In addition, pending litigation against the Company and other similarly situated peer operators could have an impact on the methods for determining the amount of permitted post-production costs and types of costs that have been, and may be, deducted from royalty payments, among other things. While the amounts claimed could be material, we are unable to predict
26
with certainty the ultimate outcome of such claims and proceedings. Rulings were recently received in two cases to which the Company is a party, and where the plaintiffs alleged, and the court found, that certain post-production costs may not be deducted: a non-class action lawsuit in West Virginia and a class action lawsuit in Ohio. In each case, the alleged damages were not material. The Company will continue to challenge the legal conclusions reached in each of these cases with respect to deductibility of post-production costs, and continues to analyze how these decisions may impact other cases to which the Company is a party. At this time, the Company cannot predict how these issues may ultimately be resolved, and therefore is also unable to estimate any potential damages, if any, that may result. The Company accrues for litigation, claims and proceedings when liability is both probable and the amount can be reasonably estimated, and does not currently have any material amounts accrued with respect to its pending litigation matters.
(15) Related Parties
Substantially all of Antero Midstream’s revenues were and are derived from transactions with Antero Resources. See Note 16—Reportable Segments to the unaudited condensed consolidated financial statements for the operating results of the Company’s reportable segments.
(16) Reportable Segments
Summary of Reportable Segments
The Company’s operations, which are located in the United States, are organized into three reportable segments: (i) the exploration, development and production of natural gas, NGLs and oil; (ii) marketing and utilization of excess firm transportation capacity and (iii) midstream services through the Company’s equity method investment in Antero Midstream. Substantially all of the Company’s production revenues are attributable to customers located in the United States; however, some of the Company’s production revenues are attributable to customers who then transport the Company’s production to foreign countries for resale or consumption. These segments are monitored separately by management for performance and are consistent with internal financial reporting.

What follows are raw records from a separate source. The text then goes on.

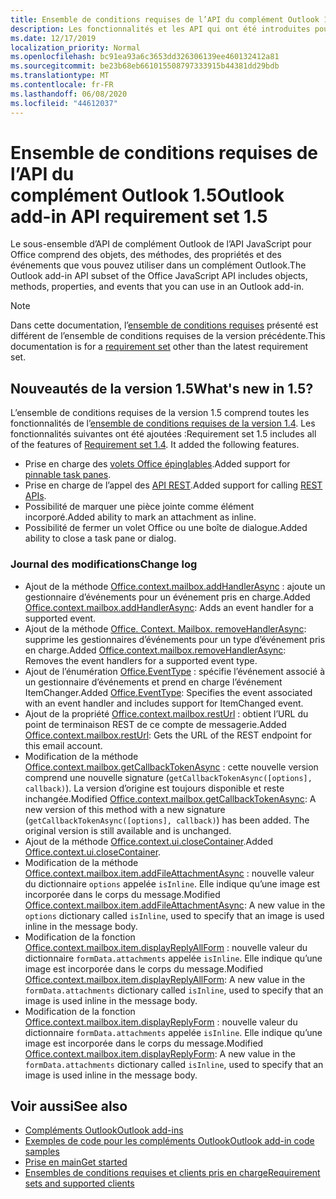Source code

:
 ```yaml
---
title: Ensemble de conditions requises de l’API du complément Outlook 1.5
description: Les fonctionnalités et les API qui ont été introduites pour les compléments Outlook et les API JavaScript Office dans le cadre de l’API de boîte aux lettres 1,5.
ms.date: 12/17/2019
localization_priority: Normal
ms.openlocfilehash: bc91ea93a6c3653dd326306139ee460132412a81
ms.sourcegitcommit: be23b68eb661015508797333915b44381dd29bdb
ms.translationtype: MT
ms.contentlocale: fr-FR
ms.lasthandoff: 06/08/2020
ms.locfileid: "44612037"
---
```

# <a name="outlook-add-in-api-requirement-set-15"></a><span data-ttu-id="2a2dd-103">Ensemble de conditions requises de l’API du complément Outlook 1.5</span><span class="sxs-lookup"><span data-stu-id="2a2dd-103">Outlook add-in API requirement set 1.5</span></span>

<span data-ttu-id="2a2dd-104">Le sous-ensemble d’API de complément Outlook de l’API JavaScript pour Office comprend des objets, des méthodes, des propriétés et des événements que vous pouvez utiliser dans un complément Outlook.</span><span class="sxs-lookup"><span data-stu-id="2a2dd-104">The Outlook add-in API subset of the Office JavaScript API includes objects, methods, properties, and events that you can use in an Outlook add-in.</span></span>

> [!NOTE]
> <span data-ttu-id="2a2dd-105">Dans cette documentation, l’[ensemble de conditions requises](../../requirement-sets/outlook-api-requirement-sets.md) présenté est différent de l’ensemble de conditions requises de la version précédente.</span><span class="sxs-lookup"><span data-stu-id="2a2dd-105">This documentation is for a [requirement set](../../requirement-sets/outlook-api-requirement-sets.md) other than the latest requirement set.</span></span>

## <a name="whats-new-in-15"></a><span data-ttu-id="2a2dd-106">Nouveautés de la version 1.5</span><span class="sxs-lookup"><span data-stu-id="2a2dd-106">What's new in 1.5?</span></span>

<span data-ttu-id="2a2dd-p101">L’ensemble de conditions requises de la version 1.5 comprend toutes les fonctionnalités de l’[ensemble de conditions requises de la version 1.4](../requirement-set-1.4/outlook-requirement-set-1.4.md). Les fonctionnalités suivantes ont été ajoutées :</span><span class="sxs-lookup"><span data-stu-id="2a2dd-p101">Requirement set 1.5 includes all of the features of [Requirement set 1.4](../requirement-set-1.4/outlook-requirement-set-1.4.md). It added the following features.</span></span>

- <span data-ttu-id="2a2dd-109">Prise en charge des [volets Office épinglables](../../../outlook/pinnable-taskpane.md).</span><span class="sxs-lookup"><span data-stu-id="2a2dd-109">Added support for [pinnable task panes](../../../outlook/pinnable-taskpane.md).</span></span>
- <span data-ttu-id="2a2dd-110">Prise en charge de l’appel des [API REST](../../../outlook/use-rest-api.md).</span><span class="sxs-lookup"><span data-stu-id="2a2dd-110">Added support for calling [REST APIs](../../../outlook/use-rest-api.md).</span></span>
- <span data-ttu-id="2a2dd-111">Possibilité de marquer une pièce jointe comme élément incorporé.</span><span class="sxs-lookup"><span data-stu-id="2a2dd-111">Added ability to mark an attachment as inline.</span></span>
- <span data-ttu-id="2a2dd-112">Possibilité de fermer un volet Office ou une boîte de dialogue.</span><span class="sxs-lookup"><span data-stu-id="2a2dd-112">Added ability to close a task pane or dialog.</span></span>

### <a name="change-log"></a><span data-ttu-id="2a2dd-113">Journal des modifications</span><span class="sxs-lookup"><span data-stu-id="2a2dd-113">Change log</span></span>

- <span data-ttu-id="2a2dd-114">Ajout de la méthode [Office.context.mailbox.addHandlerAsync](office.context.mailbox.md#methods) : ajoute un gestionnaire d’événements pour un événement pris en charge.</span><span class="sxs-lookup"><span data-stu-id="2a2dd-114">Added [Office.context.mailbox.addHandlerAsync](office.context.mailbox.md#methods): Adds an event handler for a supported event.</span></span>
- <span data-ttu-id="2a2dd-115">Ajout de la méthode [Office. Context. Mailbox. removeHandlerAsync](office.context.mailbox.md#methods): supprime les gestionnaires d’événements pour un type d’événement pris en charge.</span><span class="sxs-lookup"><span data-stu-id="2a2dd-115">Added [Office.context.mailbox.removeHandlerAsync](office.context.mailbox.md#methods): Removes the event handlers for a supported event type.</span></span>
- <span data-ttu-id="2a2dd-116">Ajout de l’énumération [Office.EventType](office.md#eventtype-string) : spécifie l’événement associé à un gestionnaire d’événements et prend en charge l’événement ItemChanger.</span><span class="sxs-lookup"><span data-stu-id="2a2dd-116">Added [Office.EventType](office.md#eventtype-string): Specifies the event associated with an event handler and includes support for ItemChanged event.</span></span>
- <span data-ttu-id="2a2dd-117">Ajout de la propriété [Office.context.mailbox.restUrl](office.context.mailbox.md#properties) : obtient l’URL du point de terminaison REST de ce compte de messagerie.</span><span class="sxs-lookup"><span data-stu-id="2a2dd-117">Added [Office.context.mailbox.restUrl](office.context.mailbox.md#properties): Gets the URL of the REST endpoint for this email account.</span></span>
- <span data-ttu-id="2a2dd-p102">Modification de la méthode [Office.context.mailbox.getCallbackTokenAsync](office.context.mailbox.md#methods) : cette nouvelle version comprend une nouvelle signature (`getCallbackTokenAsync([options], callback)`). La version d’origine est toujours disponible et reste inchangée.</span><span class="sxs-lookup"><span data-stu-id="2a2dd-p102">Modified [Office.context.mailbox.getCallbackTokenAsync](office.context.mailbox.md#methods): A new version of this method with a new signature (`getCallbackTokenAsync([options], callback)`) has been added. The original version is still available and is unchanged.</span></span>
- <span data-ttu-id="2a2dd-120">Ajout de la méthode [Office.context.ui.closeContainer](/javascript/api/office/office.ui#closecontainer--).</span><span class="sxs-lookup"><span data-stu-id="2a2dd-120">Added [Office.context.ui.closeContainer](/javascript/api/office/office.ui#closecontainer--).</span></span>
- <span data-ttu-id="2a2dd-121">Modification de la méthode [Office.context.mailbox.item.addFileAttachmentAsync](office.context.mailbox.item.md#methods) : nouvelle valeur du dictionnaire `options` appelée `isInline`. Elle indique qu’une image est incorporée dans le corps du message.</span><span class="sxs-lookup"><span data-stu-id="2a2dd-121">Modified [Office.context.mailbox.item.addFileAttachmentAsync](office.context.mailbox.item.md#methods): A new value in the `options` dictionary called `isInline`, used to specify that an image is used inline in the message body.</span></span>
- <span data-ttu-id="2a2dd-122">Modification de la fonction [Office.context.mailbox.item.displayReplyAllForm](office.context.mailbox.item.md#methods) : nouvelle valeur du dictionnaire `formData.attachments` appelée `isInline`. Elle indique qu’une image est incorporée dans le corps du message.</span><span class="sxs-lookup"><span data-stu-id="2a2dd-122">Modified [Office.context.mailbox.item.displayReplyAllForm](office.context.mailbox.item.md#methods): A new value in the `formData.attachments` dictionary called `isInline`, used to specify that an image is used inline in the message body.</span></span>
- <span data-ttu-id="2a2dd-123">Modification de la fonction [Office.context.mailbox.item.displayReplyForm](office.context.mailbox.item.md#methods) : nouvelle valeur du dictionnaire `formData.attachments` appelée `isInline`. Elle indique qu’une image est incorporée dans le corps du message.</span><span class="sxs-lookup"><span data-stu-id="2a2dd-123">Modified [Office.context.mailbox.item.displayReplyForm](office.context.mailbox.item.md#methods): A new value in the `formData.attachments` dictionary called `isInline`, used to specify that an image is used inline in the message body.</span></span>

## <a name="see-also"></a><span data-ttu-id="2a2dd-124">Voir aussi</span><span class="sxs-lookup"><span data-stu-id="2a2dd-124">See also</span></span>

- [<span data-ttu-id="2a2dd-125">Compléments Outlook</span><span class="sxs-lookup"><span data-stu-id="2a2dd-125">Outlook add-ins</span></span>](../../../outlook/outlook-add-ins-overview.md)
- [<span data-ttu-id="2a2dd-126">Exemples de code pour les compléments Outlook</span><span class="sxs-lookup"><span data-stu-id="2a2dd-126">Outlook add-in code samples</span></span>](https://developer.microsoft.com/outlook/gallery/?filterBy=Outlook,Samples,Add-ins)
- [<span data-ttu-id="2a2dd-127">Prise en main</span><span class="sxs-lookup"><span data-stu-id="2a2dd-127">Get started</span></span>](../../../quickstarts/outlook-quickstart.md)
- [<span data-ttu-id="2a2dd-128">Ensembles de conditions requises et clients pris en charge</span><span class="sxs-lookup"><span data-stu-id="2a2dd-128">Requirement sets and supported clients</span></span>](../../requirement-sets/outlook-api-requirement-sets.md)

These segments have been identified based on the differing products and services, regulatory environment and the expertise required for these operations. Management evaluates the performance of the Company’s business segments based on operating income (loss). General and administrative expenses were allocated to the midstream segment based on the nature of the expenses and on a combination of the segments’ proportionate share of the Company’s consolidated property and equipment, capital expenditures and labor costs, as applicable. General and administrative expenses related to the marketing segment are not allocated because they are immaterial. Other income, income taxes and interest expense are primarily managed and evaluated on a consolidated basis. Intersegment sales were transacted at prices which approximate market. Accounting policies for each segment are the same as the Company’s accounting policies described in Note 2—Summary of Significant Accounting Policies to the unaudited condensed consolidated financial statements.

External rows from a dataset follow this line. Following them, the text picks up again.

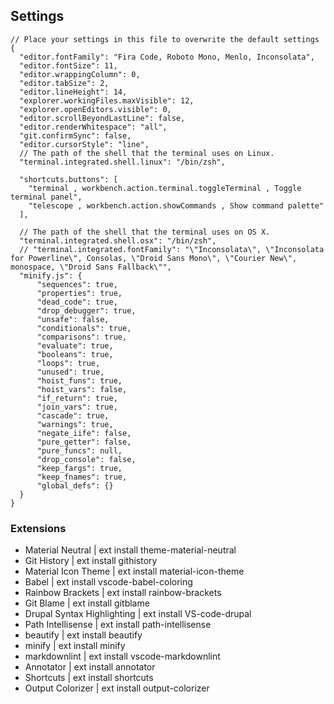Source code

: ## Settings

```
// Place your settings in this file to overwrite the default settings
{
  "editor.fontFamily": "Fira Code, Roboto Mono, Menlo, Inconsolata",
  "editor.fontSize": 11,
  "editor.wrappingColumn": 0,
  "editor.tabSize": 2,
  "editor.lineHeight": 14,
  "explorer.workingFiles.maxVisible": 12,
  "explorer.openEditors.visible": 0,
  "editor.scrollBeyondLastLine": false,
  "editor.renderWhitespace": "all",
  "git.confirmSync": false,
  "editor.cursorStyle": "line",
  // The path of the shell that the terminal uses on Linux.
  "terminal.integrated.shell.linux": "/bin/zsh",
  
  "shortcuts.buttons": [
    "terminal , workbench.action.terminal.toggleTerminal , Toggle terminal panel",
    "telescope , workbench.action.showCommands , Show command palette"
  ],

  // The path of the shell that the terminal uses on OS X.
  "terminal.integrated.shell.osx": "/bin/zsh",
  // "terminal.integrated.fontFamily": "\"Inconsolata\", \"Inconsolata for Powerline\", Consolas, \"Droid Sans Mono\", \"Courier New\", monospace, \"Droid Sans Fallback\"",
  "minify.js": {
      "sequences": true,
      "properties": true,
      "dead_code": true,
      "drop_debugger": true,
      "unsafe": false,
      "conditionals": true,
      "comparisons": true,
      "evaluate": true,
      "booleans": true,
      "loops": true,
      "unused": true,
      "hoist_funs": true,
      "hoist_vars": false,
      "if_return": true,
      "join_vars": true,
      "cascade": true,
      "warnings": true,
      "negate_iife": false,
      "pure_getter": false,
      "pure_funcs": null,
      "drop_console": false,
      "keep_fargs": true,
      "keep_fnames": true,
      "global_defs": {}
  }
}
```

### Extensions

- Material Neutral | ext install theme-material-neutral
- Git History | ext install githistory
- Material Icon Theme | ext install material-icon-theme
- Babel | ext install vscode-babel-coloring
- Rainbow Brackets | ext install rainbow-brackets
- Git Blame | ext install gitblame
- Drupal Syntax Highlighting | ext install VS-code-drupal
- Path Intellisense | ext install path-intellisense
- beautify | ext install beautify
- minify | ext install minify
- markdownlint | ext install vscode-markdownlint
- Annotator | ext install annotator
- Shortcuts | ext install shortcuts
- Output Colorizer | ext install output-colorizer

Exploration and Production
The exploration and production segment is engaged in the development, production, exploration and acquisition of natural gas, NGLs and oil properties located in the Appalachian Basin. The Company targets large, repeatable resource plays where horizontal drilling and advanced fracture stimulation technologies provide the means to economically develop and produce natural gas, NGLs and oil from unconventional formations.
Where feasible, the Company purchases and sells third-party natural gas and NGLs and markets its excess firm transportation capacity, or engages third parties to conduct these activities on the Company’s behalf, in order to optimize the revenues from these transportation agreements. The Company has entered into long-term firm transportation agreements for a significant portion of its current and expected future production in order to secure guaranteed capacity to favorable markets.
Equity Method Investment in Antero Midstream
The Company receives midstream services through its equity method investment in Antero Midstream. Antero Midstream owns, operates and develops midstream energy infrastructure primarily to service the Company’s production and completion activity in the Appalachian Basin. Antero Midstream’s assets consist of gathering pipelines, compressor stations, interests in processing and fractionation plants and water handling assets. Antero Midstream provides midstream services to Antero Resources under long-term contracts.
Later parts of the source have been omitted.